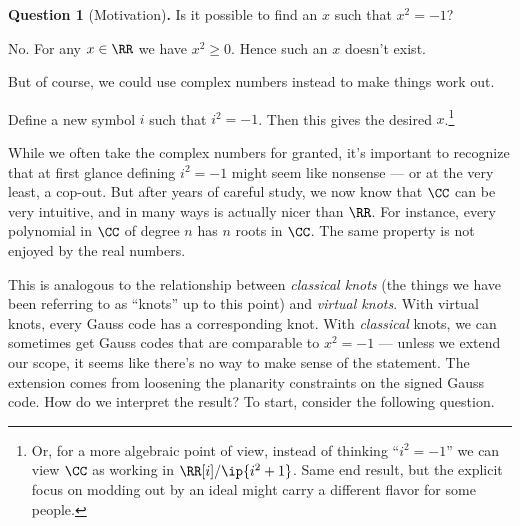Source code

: \noindent \textbf{Question 1} (Motivation)\textbf{.} Is it possible to
find an $x$ such that $x^2 = -1$?
\begin{leftbar}
  \begin{sproof}[Answer 1.]
    No. For any $x \in \RR$ we have $x^2 \geq 0$. Hence such an $x$
    doesn't exist.
  \end{sproof}
\end{leftbar}
But of course, we could use complex numbers instead to make things
work out.
\begin{leftbar}
  \begin{sproof}[Answer 2.]
    Define a new symbol $i$ such that $i^2 = -1$. Then this gives the
    desired $x$.\footnote{Or, for a more algebraic point of view,
      instead of thinking ``$i^2 = -1$'' we can view $\CC$ as working
      in $\RR[i]/\ip{i^2 + 1}$. Same end result, but the explicit
      focus on modding out by an ideal might carry a different flavor
      for some people.}
  \end{sproof}
\end{leftbar}
While we often take the complex numbers for granted, it's important to
recognize that at first glance defining $i^2 = -1$ might seem like
nonsense --- or at the very least, a cop-out. But after years of
careful study, we now know that $\CC$ can be very intuitive, and in
many ways is actually nicer than $\RR$. For instance, every polynomial
in $\CC$ of degree $n$ has $n$ roots in $\CC$. The same property is
not enjoyed by the real numbers.

This is analogous to the relationship between \emph{classical knots}
(the things we have been referring to as ``knots'' up to this point)
and \emph{virtual knots}. With virtual knots, every Gauss code has a
corresponding knot. With \emph{classical} knots, we can sometimes get
Gauss codes that are comparable to $x^2 = -1$ --- unless we extend our
scope, it seems like there's no way to make sense of the statement.
The extension comes from loosening the planarity constraints on the
signed Gauss code. How do we interpret the result? To start,
consider the following question.\\

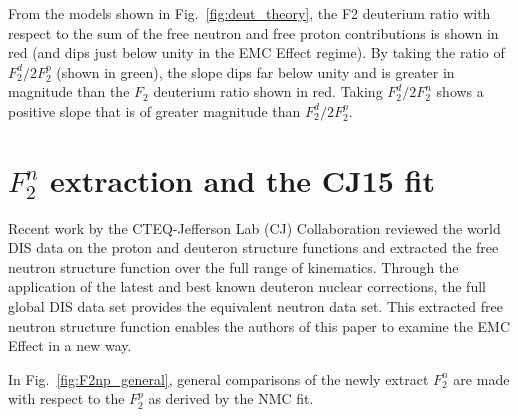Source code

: \documentclass[oneside]{article}
\begin{document}
From the models shown in Fig.~\ref{fig:deut_theory}, the F2 deuterium ratio with respect to the sum of the free neutron and free proton contributions is shown in red (and dips just below unity in the EMC Effect regime). By taking the ratio of $F_2^d/2F_2^p$ (shown in green), the slope dips far below unity and is greater in magnitude than the $F_2$ deuterium ratio shown in red. Taking $F_2^d/2F_2^n$ shows a positive slope that is of greater magnitude than $F_2^d/2F_2^p$. 


\section{$F_2^n$ extraction and the CJ15 fit}

Recent work by the CTEQ-Jefferson Lab (CJ) Collaboration reviewed the world DIS data on the proton and deuteron structure functions and extracted the free neutron structure function over the full range of kinematics. Through the application of the latest and best known deuteron nuclear corrections, the full global DIS data set provides the equivalent neutron data set. This extracted free neutron structure function enables the authors of this paper to examine the EMC Effect in a new way. 

In Fig.~\ref{fig:F2np_general}, general comparisons of the newly extract $F_2^n$ are made with respect to the $F_2^p$ as derived by the NMC fit. 
\end{document}
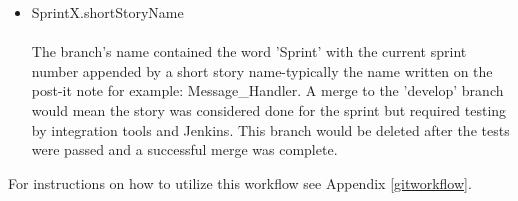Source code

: \begin{itemize}
\item SprintX.shortStoryName\\ \\
The branch's name contained the word 'Sprint' with the current sprint number appended by a short story name-typically the name written on the post-it note for example: Message\_Handler. A merge to the 'develop' branch would mean the story was considered done for the sprint but required testing by integration tools and Jenkins. This branch would be deleted after the tests were passed and a successful merge was complete.
\end{itemize}

For instructions on how to utilize this workflow see Appendix \ref{gitworkflow}.
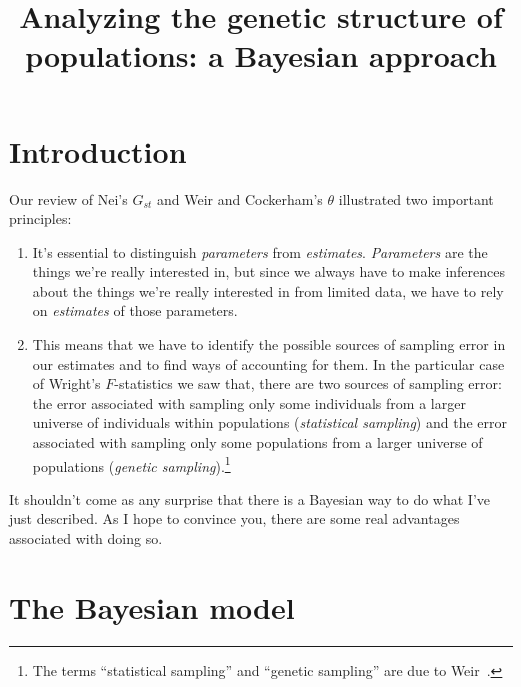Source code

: \documentclass[12pt]{article}
\title{Analyzing the genetic structure of populations: a Bayesian approach}
\begin{document}
\maketitle

\thispagestyle{first}

\section*{Introduction}

Our review of Nei's $G_{st}$ and Weir and Cockerham's $\theta$
illustrated two important principles:

\begin{enumerate}

\item It's essential to distinguish {\it parameters} from {\it
  estimates}. {\it Parameters} are the things we're really interested
  in, but since we always have to make inferences about the things
  we're really interested in from limited data, we have to rely on
  {\it estimates} of those parameters.

\item This means that we have to identify the possible sources of
  sampling error in our estimates and to find ways of accounting for
  them. In the particular case of Wright's $F$-statistics we saw that,
  there are two sources of sampling error: the error associated with
  sampling only some individuals from a larger universe of individuals
  within populations ({\it statistical sampling\/}) and the error
  associated with sampling only some populations from a larger
  universe of populations ({\it genetic sampling\/}).\footnote{The
  terms ``statistical sampling'' and ``genetic sampling'' are due to
  Weir~\cite{Weir-1996}.}

\end{enumerate}

\noindent It shouldn't come as any surprise that there is a Bayesian
way to do what I've just described. As I hope to convince you, there
are some real advantages associated with doing so.

\section*{The Bayesian model}
\end{document}

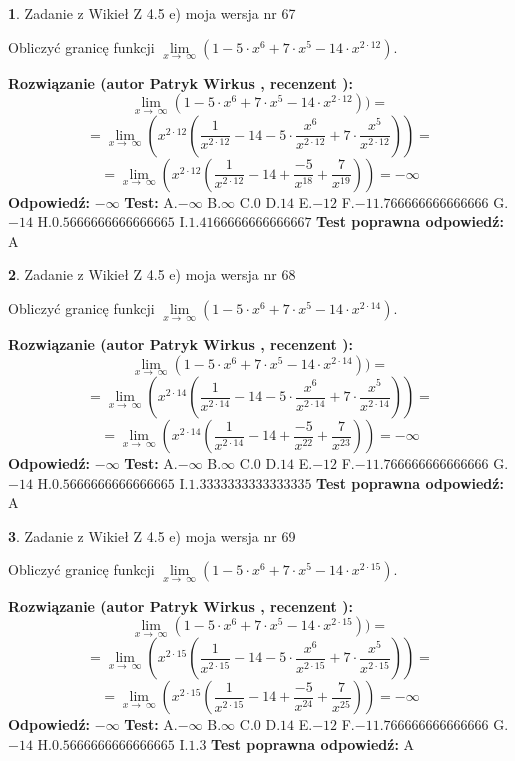 \documentclass[12pt, a4paper]{article}
\theoremstyle{definition} %
\newtheorem{zad}{}
\newcommand{\zadStart}[1]{\begin{zad}#1\newline}
\newcommand{\zadStop}{\end{zad}}
\newcommand{\rozwStart}[2]{\noindent \textbf{Rozwiązanie (autor #1 , recenzent #2): }\newline}
\newcommand{\rozwStop}{\newline}
\newcommand{\odpStart}{\noindent \textbf{Odpowiedź:}\newline}
\newcommand{\odpStop}{\newline}
\newcommand{\testStart}{\noindent \textbf{Test:}\newline}
\newcommand{\testStop}{\newline}
\newcommand{\kluczStart}{\noindent \textbf{Test poprawna odpowiedź:}\newline}
\newcommand{\kluczStop}{\newline}
\begin{document}
\zadStart{Zadanie z Wikieł Z 4.5 e) moja wersja nr 67}


Obliczyć granicę funkcji  $\lim\limits_{x\to\ \infty}(1 - 5 \cdot x^{6}+7 \cdot x^{5}- 14 \cdot x^{2\cdot12})$.
\zadStop
\rozwStart{Patryk Wirkus}{}
$$\lim\limits_{x\to\ \infty}(1 - 5 \cdot x^{6}+7 \cdot x^{5}- 14 \cdot x^{2\cdot12}))=$$
$$=\lim\limits_{x\to\ \infty}(x^{2\cdot12}(\frac{1}{x^{2\cdot12}}-14 -5 \cdot \frac{x^{6}}{x^{2\cdot12}}+7 \cdot \frac{x^{5}}{x^{2\cdot12}}))=$$
$$=\lim\limits_{x\to\ \infty}(x^{2\cdot12}(\frac{1}{x^{2\cdot12}}-14 + \frac{-5}{x^{18}}+ \frac{7}{x^{19}}))=-\infty$$
\rozwStop
\odpStart
$-\infty$
\odpStop
\testStart
A.$-\infty$ B.$\infty$ C.$0$ D.$14$ E.$-12$
F.$-11.766666666666666$ G.$-14$
H.$0.5666666666666665$
I.$1.4166666666666667$
\testStop
\kluczStart
A
\kluczStop



\zadStart{Zadanie z Wikieł Z 4.5 e) moja wersja nr 68}


Obliczyć granicę funkcji  $\lim\limits_{x\to\ \infty}(1 - 5 \cdot x^{6}+7 \cdot x^{5}- 14 \cdot x^{2\cdot14})$.
\zadStop
\rozwStart{Patryk Wirkus}{}
$$\lim\limits_{x\to\ \infty}(1 - 5 \cdot x^{6}+7 \cdot x^{5}- 14 \cdot x^{2\cdot14}))=$$
$$=\lim\limits_{x\to\ \infty}(x^{2\cdot14}(\frac{1}{x^{2\cdot14}}-14 -5 \cdot \frac{x^{6}}{x^{2\cdot14}}+7 \cdot \frac{x^{5}}{x^{2\cdot14}}))=$$
$$=\lim\limits_{x\to\ \infty}(x^{2\cdot14}(\frac{1}{x^{2\cdot14}}-14 + \frac{-5}{x^{22}}+ \frac{7}{x^{23}}))=-\infty$$
\rozwStop
\odpStart
$-\infty$
\odpStop
\testStart
A.$-\infty$ B.$\infty$ C.$0$ D.$14$ E.$-12$
F.$-11.766666666666666$ G.$-14$
H.$0.5666666666666665$
I.$1.3333333333333335$
\testStop
\kluczStart
A
\kluczStop



\zadStart{Zadanie z Wikieł Z 4.5 e) moja wersja nr 69}


Obliczyć granicę funkcji  $\lim\limits_{x\to\ \infty}(1 - 5 \cdot x^{6}+7 \cdot x^{5}- 14 \cdot x^{2\cdot15})$.
\zadStop
\rozwStart{Patryk Wirkus}{}
$$\lim\limits_{x\to\ \infty}(1 - 5 \cdot x^{6}+7 \cdot x^{5}- 14 \cdot x^{2\cdot15}))=$$
$$=\lim\limits_{x\to\ \infty}(x^{2\cdot15}(\frac{1}{x^{2\cdot15}}-14 -5 \cdot \frac{x^{6}}{x^{2\cdot15}}+7 \cdot \frac{x^{5}}{x^{2\cdot15}}))=$$
$$=\lim\limits_{x\to\ \infty}(x^{2\cdot15}(\frac{1}{x^{2\cdot15}}-14 + \frac{-5}{x^{24}}+ \frac{7}{x^{25}}))=-\infty$$
\rozwStop
\odpStart
$-\infty$
\odpStop
\testStart
A.$-\infty$ B.$\infty$ C.$0$ D.$14$ E.$-12$
F.$-11.766666666666666$ G.$-14$
H.$0.5666666666666665$
I.$1.3$
\testStop
\kluczStart
A
\kluczStop
\end{document}
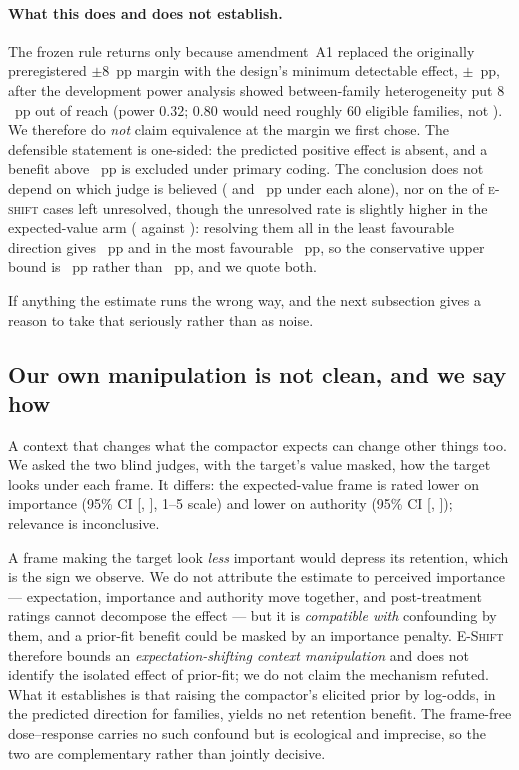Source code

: \paragraph{What this does and does not establish.} The frozen rule returns
\textbf{\EShiftDecision{}} only because amendment~A1 replaced the originally preregistered $\pm8$~pp
margin with the design's minimum detectable effect, $\pm$\SESOI{}~pp, after the development power
analysis showed between-family heterogeneity put $8$~pp out of reach (power $0.32$; $0.80$ would need
roughly $60$ eligible families, not \EShiftNFam{}). We therefore do \emph{not} claim equivalence at
the margin we first chose. The defensible statement is one-sided: the predicted positive effect is
absent, and a benefit above \ConeUpper{}~pp is excluded under primary coding. The conclusion does not
depend on which judge is believed (\ConeJudgeOne{} and \ConeJudgeTwo{}~pp under each alone), nor on
the \EShiftUnresRate{} of \textsc{e-shift} cases left unresolved, though the unresolved rate is
slightly higher in the expected-value arm (\EShiftUnresPlus{} against \EShiftUnresMinus{}): resolving
them all in the least favourable direction gives \ConeWorstAgainst{}~pp and in the most favourable
\ConeWorstFor{}~pp, so the conservative upper bound is \ConeUpperWorst{}~pp rather than \ConeUpper{}~pp, and we
quote both.

If anything the estimate runs the wrong way, and the next subsection gives a reason to take that
seriously rather than as noise.

\subsection{Our own manipulation is not clean, and we say how}
\label{sec:parity}
A context that changes what the compactor expects can change other things too. We asked the two blind
judges, with the target's value masked, how the target looks under each frame. It differs: the
expected-value frame is rated \ParityImp{} lower on importance (95\% CI [\ParityImpLo{},
\ParityImpHi{}], 1--5 scale) and \ParityAuth{} lower on authority (95\% CI [\ParityAuthLo{},
\ParityAuthHi{}]); relevance is inconclusive.

A frame making the target look \emph{less} important would depress its retention, which is the sign we
observe. We do not attribute the estimate to perceived importance --- expectation, importance and
authority move together, and post-treatment ratings cannot decompose the effect --- but it is
\emph{compatible with} confounding by them, and a prior-fit benefit could be masked by an importance
penalty. \textsc{E-Shift} therefore bounds an \emph{expectation-shifting context manipulation} and
does not identify the isolated effect of prior-fit; we do not claim the mechanism refuted. What it
establishes is that raising the compactor's elicited prior by \ShiftMeanConf{} log-odds, in the
predicted direction for \ShiftDirectionCountConf{} families, yields no net retention benefit. The
frame-free dose--response carries no such confound but is ecological and imprecise, so the two are
complementary rather than jointly decisive.

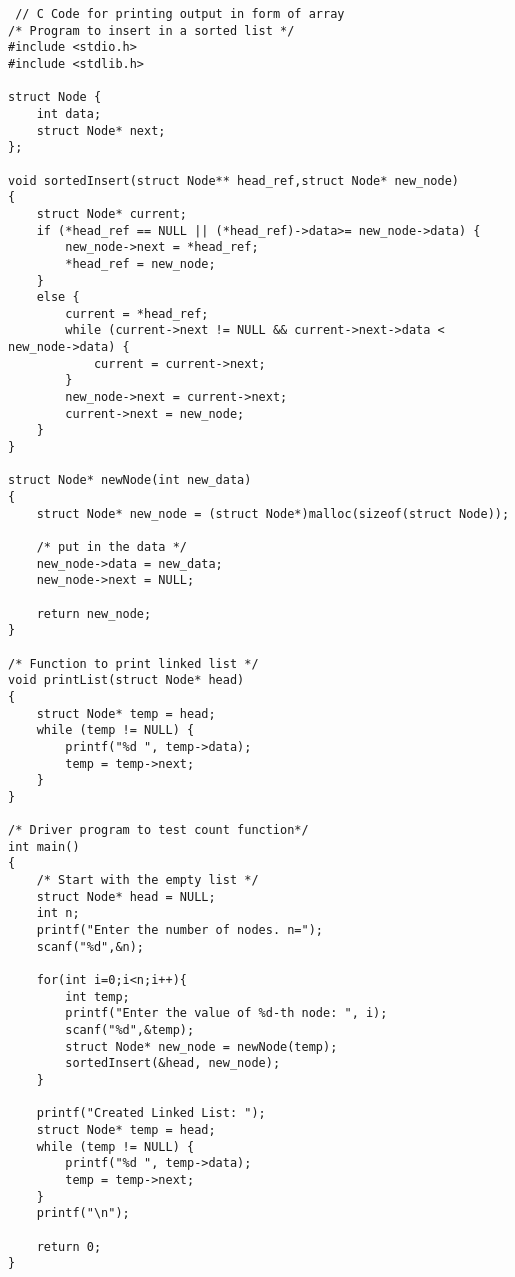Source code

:\documentclass[journal,12pt,twocolumn]{IEEEtran}
\begin{document}
 \begin{lstlisting}
 // C Code for printing output in form of array
/* Program to insert in a sorted list */
#include <stdio.h>
#include <stdlib.h>

struct Node {
	int data;
	struct Node* next;
};

void sortedInsert(struct Node** head_ref,struct Node* new_node)
{
	struct Node* current;
	if (*head_ref == NULL || (*head_ref)->data>= new_node->data) {
		new_node->next = *head_ref;
		*head_ref = new_node;
	}
	else {
		current = *head_ref;
		while (current->next != NULL && current->next->data < new_node->data) {
			current = current->next;
		}
		new_node->next = current->next;
		current->next = new_node;
	}
}

struct Node* newNode(int new_data)
{
	struct Node* new_node = (struct Node*)malloc(sizeof(struct Node));

	/* put in the data */
	new_node->data = new_data;
	new_node->next = NULL;

	return new_node;
}

/* Function to print linked list */
void printList(struct Node* head)
{
	struct Node* temp = head;
	while (temp != NULL) {
		printf("%d ", temp->data);
		temp = temp->next;
	}
}

/* Driver program to test count function*/
int main()
{
	/* Start with the empty list */
	struct Node* head = NULL;
	int n;
	printf("Enter the number of nodes. n=");
	scanf("%d",&n);

	for(int i=0;i<n;i++){
		int temp;
		printf("Enter the value of %d-th node: ", i);
		scanf("%d",&temp);
		struct Node* new_node = newNode(temp);
		sortedInsert(&head, new_node);
	}

	printf("Created Linked List: ");
	struct Node* temp = head;
	while (temp != NULL) {
		printf("%d ", temp->data);
		temp = temp->next;
	}
	printf("\n");

	return 0;
}
\end{lstlisting}
\end{document}
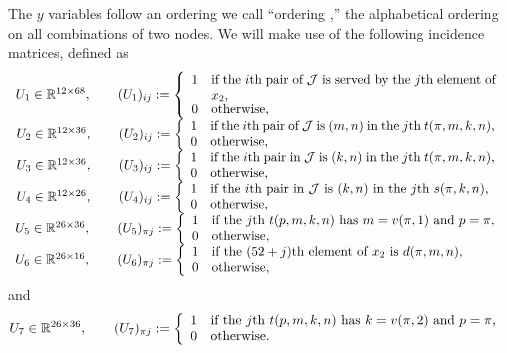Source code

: The $y$ variables follow an ordering we call ``ordering ,'' the alphabetical ordering on all combinations of two nodes.  We will make use of the following incidence matrices, defined as
\[
\ajfbox{%
U_1\in\reals^{12\times 68},\qquad (U_1)_{ij}\assign\left\{\begin{array}{lp{3in}}%
1 & \parbox[t]{3.0in}{if the $i$th pair of \curly{J} is served by the $j$th element of $x_2$, }\\
0 & \text{otherwise},%
\end{array}\right.\\
U_2\in\reals^{12\times 36},\qquad (U_2)_{ij}\assign\left\{\begin{array}{lp{3in}}%
1 & \parbox[t]{3in}{if the $i$th pair of \curly{J} is $(m,n)$ in the $j$th $t(\pi,m,k,n)$,}\\
0 & \text{otherwise},%
\end{array}\right.\\
U_3\in\reals^{12\times 36},\qquad (U_3)_{ij}\assign\left\{\begin{array}{lp{3in}}%
1 & \parbox[t]{3in}{if the $i$th pair in \curly{J} is $(k,n)$ in the $j$th $t(\pi,m,k,n)$,}\\
0 & \text{otherwise},%
\end{array}\right.\\
U_4\in\reals^{12\times 26},\qquad (U_4)_{ij}\assign\left\{\begin{array}{lp{3in}}%
1 & \parbox[t]{3in}{if the $i$th pair in \curly{J} is $(k,n)$ in the $j$th $s(\pi,k,n)$,}\\
0 & \text{otherwise},%
\end{array}\right.\\
U_5\in\reals^{26\times 36},\qquad (U_5)_{\pi j}\assign\left\{\begin{array}{lp{3in}}%
1 & \parbox[t]{3in}{if the $j$th $t(p,m,k,n)$ has $m=v(\pi,1)$ and $p=\pi$,}\\
0 & \text{otherwise},%
\end{array}\right.\\
U_6\in\reals^{26\times 16},\qquad (U_6)_{\pi j}\assign\left\{\begin{array}{lp{3in}}%
1 & \parbox[t]{3in}{if the $(52+j)$th element of $x_2$ is $d(\pi,m,n)$,}\\
0 & \text{otherwise},%
\end{array}\right.}%
\]
and
\[
U_7\in\reals^{26\times 36},\qquad (U_7)_{\pi j}\assign\left\{\begin{array}{lp{3in}}%
1 & \parbox[t]{3in}{if the $j$th $t(p,m,k,n)$ has $k=v(\pi,2)$ and $p=\pi$,}\\
0 & \text{otherwise}.%
\end{array}\right.
\]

* **What is being asked**
Starting at the first line of the data, set down each line exactly until you have copied the line with "many ways is", but leave the pictures out.

* **Result for this task**
Source code

: \noindent \textbf{Question 1} (Motivation)\textbf{.} Is it possible to
find an $x$ such that $x^2 = -1$?
\begin{leftbar}
  \begin{sproof}[Answer 1.]
    No. For any $x \in \RR$ we have $x^2 \geq 0$. Hence such an $x$
    doesn't exist.
  \end{sproof}
\end{leftbar}
But of course, we could use complex numbers instead to make things
work out.
\begin{leftbar}
  \begin{sproof}[Answer 2.]
    Define a new symbol $i$ such that $i^2 = -1$. Then this gives the
    desired $x$.\footnote{Or, for a more algebraic point of view,
      instead of thinking ``$i^2 = -1$'' we can view $\CC$ as working
      in $\RR[i]/\ip{i^2 + 1}$. Same end result, but the explicit
      focus on modding out by an ideal might carry a different flavor
      for some people.}
  \end{sproof}
\end{leftbar}
While we often take the complex numbers for granted, it's important to
recognize that at first glance defining $i^2 = -1$ might seem like
nonsense --- or at the very least, a cop-out. But after years of
careful study, we now know that $\CC$ can be very intuitive, and in
many ways is actually nicer than $\RR$. For instance, every polynomial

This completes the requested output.